防御障壁と鎧を通った後の斬撃は対象の中で爆ぜる。そして鎧と防御障壁によって逃げ場を失った斬撃は、肉体を内からジュースになるまで斬り刻むのだ。
だから今回は『青燐弐式』を使って防御障壁と鎧を砕き、同時に加減した【纏放】で以て、彼らの意識を奪う事にした。
更にこちらの提案へと彼らの意志を傾ける材料にするつもりで、主導権を握る男が『お嬢様』と呼ぶ彼女には、手を出さなかったのだが……。
「エルヘント、私も」
「いいえ、お嬢様に彼の相手は無理です。もし万が一自分が敗れたら、すぐにお逃げください」
しかし彼らは俺に向ける魔導剣を鞘に納めず、言葉への応答も無しに、俺に刃を向けるままにしている。
一応は男の剣も壊そうとしたが、【纏放】で威力を減じた一撃では、砕くには足らなかったようだ。

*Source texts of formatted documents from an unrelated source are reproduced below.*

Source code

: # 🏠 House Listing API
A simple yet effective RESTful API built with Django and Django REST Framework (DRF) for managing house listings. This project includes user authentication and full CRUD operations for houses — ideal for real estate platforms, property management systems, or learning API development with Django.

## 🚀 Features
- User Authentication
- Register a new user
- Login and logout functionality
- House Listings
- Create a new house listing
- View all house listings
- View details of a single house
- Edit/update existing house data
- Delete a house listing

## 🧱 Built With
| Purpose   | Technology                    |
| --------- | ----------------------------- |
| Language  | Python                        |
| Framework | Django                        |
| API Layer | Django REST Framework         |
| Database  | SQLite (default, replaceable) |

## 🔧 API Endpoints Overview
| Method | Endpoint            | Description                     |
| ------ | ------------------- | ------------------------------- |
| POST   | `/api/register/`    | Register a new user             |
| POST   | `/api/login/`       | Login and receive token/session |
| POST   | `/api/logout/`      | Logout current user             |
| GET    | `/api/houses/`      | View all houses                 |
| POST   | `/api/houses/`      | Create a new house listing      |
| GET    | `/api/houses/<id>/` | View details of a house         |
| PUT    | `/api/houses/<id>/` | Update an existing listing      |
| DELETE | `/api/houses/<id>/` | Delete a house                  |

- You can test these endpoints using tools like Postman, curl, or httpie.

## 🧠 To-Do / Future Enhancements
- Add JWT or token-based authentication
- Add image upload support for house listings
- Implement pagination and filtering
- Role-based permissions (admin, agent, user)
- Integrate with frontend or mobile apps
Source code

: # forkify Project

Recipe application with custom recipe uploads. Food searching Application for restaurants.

(ま、彼にも職務上の制約があるだろうからな。A級以上の開拓者の契約は面倒臭くなるというし。それに『魂彩の魔力洸』まで持つ相手だ……)
改めて右手一つで青燐を構える。
「そう容易くはないか」
それに返すように、男が剣の切先を向けて、一気に踏み込んで来た。
神速から放たれた男の諸手突きを鍔元で受け流す。
しかしすぐに剣は振り被られ、紅葉色の炎を纏う打ち下ろしとなって襲い掛かって来た。
男の剣はその精度、速さ、威力の全てがニオを上回っている。
―― だからそれに。
―― 口元が緩むのを止められない。
受け流しを止め、青燐の柄の端へ右手を動かし、左手で鍔元を握る。
そのまま左足を踏み込み、身体ごと回転させる切上げに変えて男の剣を迎え撃った。
青と赤の刃の激突に閃光が生まれ、その衝撃が風となって吹き荒れる。
「ラアッ」
「うおおおおおおおお!!」
音さえ置き去りにする剣戟の数が、瞬く間に積み上がっていく。
襲い来るのは一目で最上の業物と解かる名剣。
しかしそれに俺の握る青燐は、一切打ち負けることが無い。
―― いや。
傷付き刃毀れを増やしているのは相手の剣だけだ。
青燐の剣身には曇り一つ無く、輝きは清水のように澄んでいる。
俺の思う軌跡を、青燐は裏切ることなく、自在に描くことができる。
折れず、曲がらず、砕けず。
赤の剣閃よりも眩く、青の剣閃が翔けて行く。
クソ狼との時もそうだったように。
高揚していく俺の心。
(さあ、さらにギアを上げるぞ!)
省エネを止め、魔力活性から強化魔法に切り替えた。
俺の身体を薄っすらと紺碧の魔力が覆い、青燐の水錬玉の青い魔力洸も、眩い紺碧へと変わる。
それに、目を血走らせ顔中に汗を浮かべる男の顔が、驚愕へと転じた。
「何だとっ!?」
次の瞬間に訪れた剣戟。
紺碧の剣閃が紅葉色の剣閃を斬り裂き、男の魔導剣の剣身と、その右腕が宙を舞った。